My Dear Friends,
Jessie R. I. P.
Jessie, a three-legged Alsatian, joined the Cuttell family nine years
ago just six weeks before we moved to the Rectory. She came from the dogs home
and, if truth be known, off the metaphorical scrap heap. A background of neglect
had left her grossly underweight, and the cruelty and abuse she suffered had
left not only profound physical scarring but deep psychological scars also.
However, in subsequent months and years she enjoyed a transformation as
startling and wonderful as any caterpillar’s metamorphosis into a butterfly.
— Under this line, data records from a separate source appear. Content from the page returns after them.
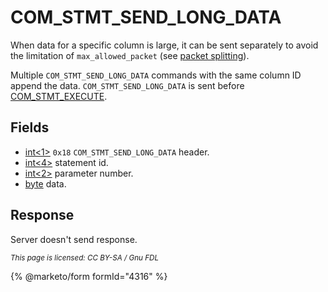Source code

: # COM\_STMT\_SEND\_LONG\_DATA

When data for a specific column is large, it can be sent separately to avoid the limitation of `max_allowed_packet` (see [packet splitting](../0-packet.md#packet-splitting)).

Multiple `COM_STMT_SEND_LONG_DATA` commands with the same column ID append the data. `COM_STMT_SEND_LONG_DATA` is sent before [COM\_STMT\_EXECUTE](com_stmt_execute.md).

## Fields

* [int<1>](../protocol-data-types.md#fixed-length-integers) `0x18` `COM_STMT_SEND_LONG_DATA` header.
* [int<4>](../protocol-data-types.md#fixed-length-integers) statement id.
* [int<2>](../protocol-data-types.md#fixed-length-integers) parameter number.
* [byte](../protocol-data-types.md#end-of-file-length-bytes) data.

## Response

Server doesn't send response.

<sub>_This page is licensed: CC BY-SA / Gnu FDL_</sub>

{% @marketo/form formId="4316" %}
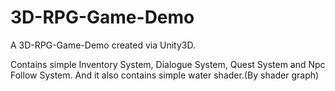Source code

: # 3D-RPG-Game-Demo
A 3D-RPG-Game-Demo created via Unity3D.

Contains simple Inventory System, Dialogue System, Quest System and Npc Follow System.
And it also contains simple water shader.(By shader graph)
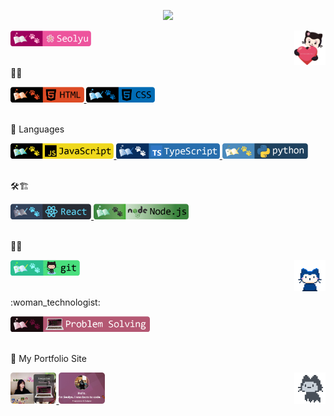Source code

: <p align="center">
    <img src="https://github.com/seol-yu/seol-yu/blob/master/images/seolyu.gif" />
</p>
<p>
    <a href="https://github.com/seol-yu" target="_blank">
        <img src="https://github.com/seol-yu/seol-yu/blob/master/images/author-badge.png?raw=true" height=25 />
    </a>
    <a href="https://github.com/seol-yu" target="_blank">
        <img src="https://github.com/seol-yu/seol-yu/blob/master/images/mona.png?raw=true" align=right width=50 />
    </a>
</p>
<br />
📝🎨
<p align="left">
    <a href="https://github.com/seol-yu/TIL/tree/master/HTML_CSS" target="_blank">
        <img src="https://github.com/seol-yu/seol-yu/blob/master/images/html-badge-logo.png?raw=true" height=25 />
    </a>
    <a href="https://github.com/seol-yu/TIL/tree/master/HTML_CSS" target="_blank">
        <img src="https://github.com/seol-yu/seol-yu/blob/master/images/css-badge-logo.png?raw=true" height=25 />
    </a>
</p>
<br />
🎤 Languages
<p align="left">
    <a href="https://github.com/seol-yu/TIL/tree/master/JavaScript" target="_blank">
        <img src="https://github.com/seol-yu/seol-yu/blob/master/images/javascript-badge-logo.png?raw=true" height=25 />
    </a>
    <a href="https://github.com/seol-yu/TIL/tree/master/TypeScript" target="_blank">
        <img src="https://github.com/seol-yu/seol-yu/blob/master/images/typescript-badge-logo2.png?raw=true" height=25 />
    </a>
    <a href="https://github.com/seol-yu/TIL/tree/master/Python" target="_blank">
        <img src="https://github.com/seol-yu/seol-yu/blob/master/images/python-badge-logo.png?raw=true" height=25 />
    </a>
    <!-- <a href="https://github.com/seol-yu/TIL/tree/master/C" target="_blank">
        <img src="https://github.com/seol-yu/seol-yu/blob/master/images/c-badge-logo.png?raw=true" height=25 />
    </a>
    <a href="https://github.com/seol-yu/TIL/tree/master/C++" target="_blank">
        <img src="https://github.com/seol-yu/seol-yu/blob/master/images/cPlusPlus-badge-logo.png?raw=true" height=25 />
    </a> -->
</p>
<br />
🛠🏗️
<p>
    <a href="https://github.com/seol-yu/TIL/tree/master/React" target="_blank">
        <img src="https://github.com/seol-yu/seol-yu/blob/master/images/react-badge-logo.png?raw=true" height=25 />
    </a>
    <!-- <a href="https://github.com/seol-yu/TIL/tree/master/VueJS" target="_blank">
        <img src="https://github.com/seol-yu/seol-yu/blob/master/images/vue-badge-logo.png?raw=true" height=25 />
    </a> -->
    <a href="https://github.com/seol-yu/TIL/tree/master/NodeJS" target="_blank">
        <img src="https://github.com/seol-yu/seol-yu/blob/master/images/nodejs-badge-logo.png?raw=true" height=25 />
    </a>
</p>
<br />
🐙😻
<p>
    <a href="https://github.com/seol-yu/TIL/tree/master/Git" target="_blank">
        <img src="https://github.com/seol-yu/seol-yu/blob/master/images/git-badge-logo.png?raw=true" height=25 />
    </a>
    <a href="https://github.com/seol-yu" target="_blank">
        <img src="https://github.com/seol-yu/seol-yu/blob/master/images/mona-whisper.gif?raw=true" align=right width=50 />
    </a>
</p>
<br />
:woman_technologist:
<p>
    <!-- <a href="https://github.com/seol-yu" target="_blank">
        <img src="https://github.com/seol-yu/seol-yu/blob/master/images/42-badge-logo.png?raw=true" height=25 />
    </a> -->
    <a href="https://github.com/seol-yu/Algorithm" target="_blank">
        <img src="https://github.com/seol-yu/seol-yu/blob/master/images/PS-badge-logo.png?raw=true" height=25 />
    </a>
</p>
<br />
🌸 My Portfolio Site
<p>
    <a href="https://seol-yu.github.io/" target="_blank">
        <img src="https://github.com/seol-yu/seol-yu/blob/master/images/Portfolio1.png?raw=true" height=50 />
    </a>
    <a href="https://seol-yu.github.io/portfolio/" target="_blank">
        <img src="https://github.com/seol-yu/seol-yu/blob/master/images/Portfolio2-2.png?raw=true" height=50 />
    </a>
    <a href="https://github.com/seol-yu" target="_blank">
        <img src="https://github.com/seol-yu/seol-yu/blob/master/images/mona-loading-dark.gif?raw=true" align=right width=50 />
    </a>
</p>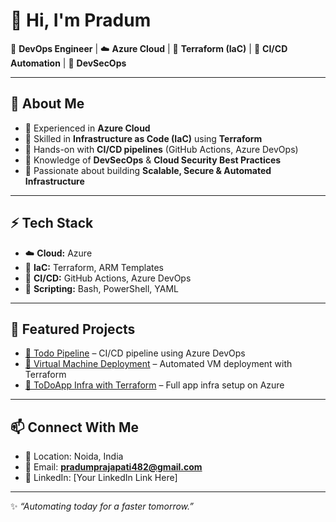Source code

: # 👋 Hi, I'm Pradum  

🚀 **DevOps Engineer** | ☁️ **Azure Cloud** | 🔧 **Terraform (IaC)** | 🔄 **CI/CD Automation** | 🔐 **DevSecOps**  

---

## 💼 About Me  
- 🔹 Experienced in **Azure Cloud**  
- 🔹 Skilled in **Infrastructure as Code (IaC)** using **Terraform**  
- 🔹 Hands-on with **CI/CD pipelines** (GitHub Actions, Azure DevOps)  
- 🔹 Knowledge of **DevSecOps** & **Cloud Security Best Practices**  
- 🔹 Passionate about building **Scalable, Secure & Automated Infrastructure**  

---

## ⚡ Tech Stack  
- ☁️ **Cloud:** Azure 
- 🔧 **IaC:** Terraform, ARM Templates  
- 🔄 **CI/CD:** GitHub Actions, Azure DevOps 
- 📜 **Scripting:** Bash, PowerShell, YAML  

---

## 📂 Featured Projects  
- [🔹 Todo Pipeline](https://github.com/Pradum9754/Todo-Pipeline) – CI/CD pipeline using Azure DevOps  
- [🔹 Virtual Machine Deployment](https://github.com/Pradum9754/Virtul-Machine-Deployment) – Automated VM deployment with Terraform  
- [🔹 ToDoApp Infra with Terraform](https://github.com/Pradum9754/ToDoApp_Infra_Terraform) – Full app infra setup on Azure  

---

## 📫 Connect With Me  
- 📍 Location: Noida, India  
- 📧 Email: **pradumprajapati482@gmail.com**  
- 💼 LinkedIn: [Your LinkedIn Link Here]  

---

✨ *“Automating today for a faster tomorrow.”*  
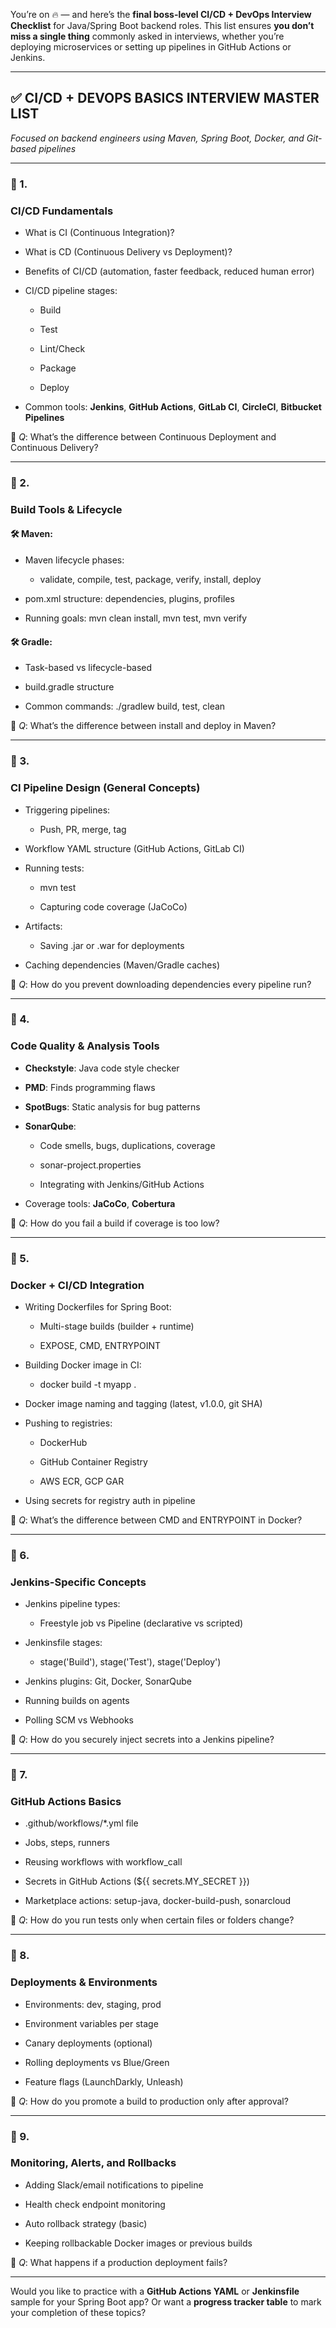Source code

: 
You’re on 🔥 — and here’s the **final boss-level CI/CD + DevOps Interview Checklist** for Java/Spring Boot backend roles. This list ensures **you don’t miss a single thing** commonly asked in interviews, whether you’re deploying microservices or setting up pipelines in GitHub Actions or Jenkins.

---

## **✅ CI/CD + DEVOPS BASICS INTERVIEW MASTER LIST**

  

_Focused on backend engineers using Maven, Spring Boot, Docker, and Git-based pipelines_

---

### **🔹 1.** 

### **CI/CD Fundamentals**

- What is CI (Continuous Integration)?
    
- What is CD (Continuous Delivery vs Deployment)?
    
- Benefits of CI/CD (automation, faster feedback, reduced human error)
    
- CI/CD pipeline stages:
    
    - Build
        
    - Test
        
    - Lint/Check
        
    - Package
        
    - Deploy
        
    
- Common tools: **Jenkins**, **GitHub Actions**, **GitLab CI**, **CircleCI**, **Bitbucket Pipelines**
    

  

🧠 _Q_: What’s the difference between Continuous Deployment and Continuous Delivery?

---

### **🔹 2.** 

### **Build Tools & Lifecycle**

  

#### **🛠 Maven:**

- Maven lifecycle phases:
    
    - validate, compile, test, package, verify, install, deploy
        
    
- pom.xml structure: dependencies, plugins, profiles
    
- Running goals: mvn clean install, mvn test, mvn verify
    

  

#### **🛠 Gradle:**

- Task-based vs lifecycle-based
    
- build.gradle structure
    
- Common commands: ./gradlew build, test, clean
    

  

🧠 _Q_: What’s the difference between install and deploy in Maven?

---

### **🔹 3.** 

### **CI Pipeline Design (General Concepts)**

- Triggering pipelines:
    
    - Push, PR, merge, tag
        
    
- Workflow YAML structure (GitHub Actions, GitLab CI)
    
- Running tests:
    
    - mvn test
        
    - Capturing code coverage (JaCoCo)
        
    
- Artifacts:
    
    - Saving .jar or .war for deployments
        
    
- Caching dependencies (Maven/Gradle caches)
    

  

🧠 _Q_: How do you prevent downloading dependencies every pipeline run?

---

### **🔹 4.** 

### **Code Quality & Analysis Tools**

- **Checkstyle**: Java code style checker
    
- **PMD**: Finds programming flaws
    
- **SpotBugs**: Static analysis for bug patterns
    
- **SonarQube**:
    
    - Code smells, bugs, duplications, coverage
        
    - sonar-project.properties
        
    - Integrating with Jenkins/GitHub Actions
        
    
- Coverage tools: **JaCoCo**, **Cobertura**
    

  

🧠 _Q_: How do you fail a build if coverage is too low?

---

### **🔹 5.** 

### **Docker + CI/CD Integration**

- Writing Dockerfiles for Spring Boot:
    
    - Multi-stage builds (builder + runtime)
        
    - EXPOSE, CMD, ENTRYPOINT
        
    
- Building Docker image in CI:
    
    - docker build -t myapp .
        
    
- Docker image naming and tagging (latest, v1.0.0, git SHA)
    
- Pushing to registries:
    
    - DockerHub
        
    - GitHub Container Registry
        
    - AWS ECR, GCP GAR
        
    
- Using secrets for registry auth in pipeline
    

  

🧠 _Q_: What’s the difference between CMD and ENTRYPOINT in Docker?

---

### **🔹 6.** 

### **Jenkins-Specific Concepts**

- Jenkins pipeline types:
    
    - Freestyle job vs Pipeline (declarative vs scripted)
        
    
- Jenkinsfile stages:
    
    - stage('Build'), stage('Test'), stage('Deploy')
        
    
- Jenkins plugins: Git, Docker, SonarQube
    
- Running builds on agents
    
- Polling SCM vs Webhooks
    

  

🧠 _Q_: How do you securely inject secrets into a Jenkins pipeline?

---

### **🔹 7.** 

### **GitHub Actions Basics**

- .github/workflows/*.yml file
    
- Jobs, steps, runners
    
- Reusing workflows with workflow_call
    
- Secrets in GitHub Actions (${{ secrets.MY_SECRET }})
    
- Marketplace actions: setup-java, docker-build-push, sonarcloud
    

  

🧠 _Q_: How do you run tests only when certain files or folders change?

---

### **🔹 8.** 

### **Deployments & Environments**

- Environments: dev, staging, prod
    
- Environment variables per stage
    
- Canary deployments (optional)
    
- Rolling deployments vs Blue/Green
    
- Feature flags (LaunchDarkly, Unleash)
    

  

🧠 _Q_: How do you promote a build to production only after approval?

---

### **🔹 9.** 

### **Monitoring, Alerts, and Rollbacks**

- Adding Slack/email notifications to pipeline
    
- Health check endpoint monitoring
    
- Auto rollback strategy (basic)
    
- Keeping rollbackable Docker images or previous builds
    

  

🧠 _Q_: What happens if a production deployment fails?

---

Would you like to practice with a **GitHub Actions YAML** or **Jenkinsfile** sample for your Spring Boot app? Or want a **progress tracker table** to mark your completion of these topics?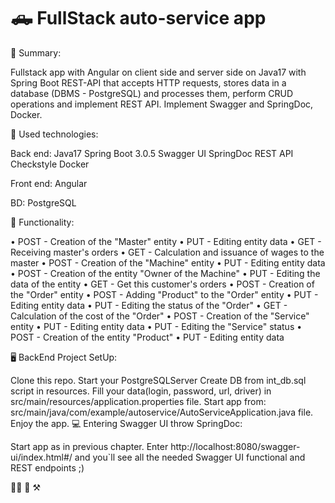 # :pickup_truck: FullStack auto-service app

📔 Summary:

Fullstack app with Angular on client side and server side on Java17 with Spring Boot REST-API that accepts HTTP requests, stores data in a database (DBMS - PostgreSQL) and processes them, perform CRUD operations and implement REST API. Implement Swagger and SpringDoc, Docker.

🔨 Used technologies:

Back end:
Java17
Spring Boot 3.0.5
Swagger UI
SpringDoc
REST API
Checkstyle
Docker

Front end:
Angular

BD:
PostgreSQL

📑 Functionality:

• POST - Creation of the "Master" entity
• PUT - Editing entity data
• GET - Receiving master's orders
• GET - Calculation and issuance of wages to the master
• POST - Creation of the "Machine" entity
• PUT - Editing entity data
• POST - Creation of the entity "Owner of the Machine"
• PUT - Editing the data of the entity
• GET - Get this customer's orders
• POST - Creation of the "Order" entity
• POST - Adding "Product" to the "Order" entity
• PUT - Editing entity data
• PUT - Editing the status of the "Order"
• GET - Calculation of the cost of the "Order"
• POST - Creation of the "Service" entity
• PUT - Editing entity data
• PUT - Editing the "Service" status
• POST - Creation of the entity "Product"
• PUT - Editing entity data

🖥️ BackEnd Project SetUp:

Clone this repo.
Start your PostgreSQLServer
Create DB from int_db.sql script in resources.
Fill your data(login, password, url, driver) in src/main/resources/application.properties file.
Start app from: src/main/java/com/example/autoservice/AutoServiceApplication.java file.
Enjoy the app.
💻 Entering Swagger UI throw SpringDoc:

Start app as in previous chapter.
Enter http://localhost:8080/swagger-ui/index.html#/ and you`ll see all the needed Swagger UI functional and REST endpoints ;)

:blue_car::car:
:book:
:hammer_and_pick:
I have to tell you that Jessie passed away last week at the ripe old age
of (we think) thirteen. She will be mourned not only in our own household but by
a generation of local schoolchildren who were generous enough to forgive the
Rector his boring assemblies so long as he brought his dog. She accompanied the
shepherds in our nativities and occasionally made pastoral visits which I
suspect brought a comfort and joy far greater than any ministered by the minor
cleric who accompanied her.
Jessie’s story gave us all hope: that what was broken could be healed,
what has been stolen replaced by that which is better, that life’s lowest lows
could eventually become a memory so distant that they could barely be recalled.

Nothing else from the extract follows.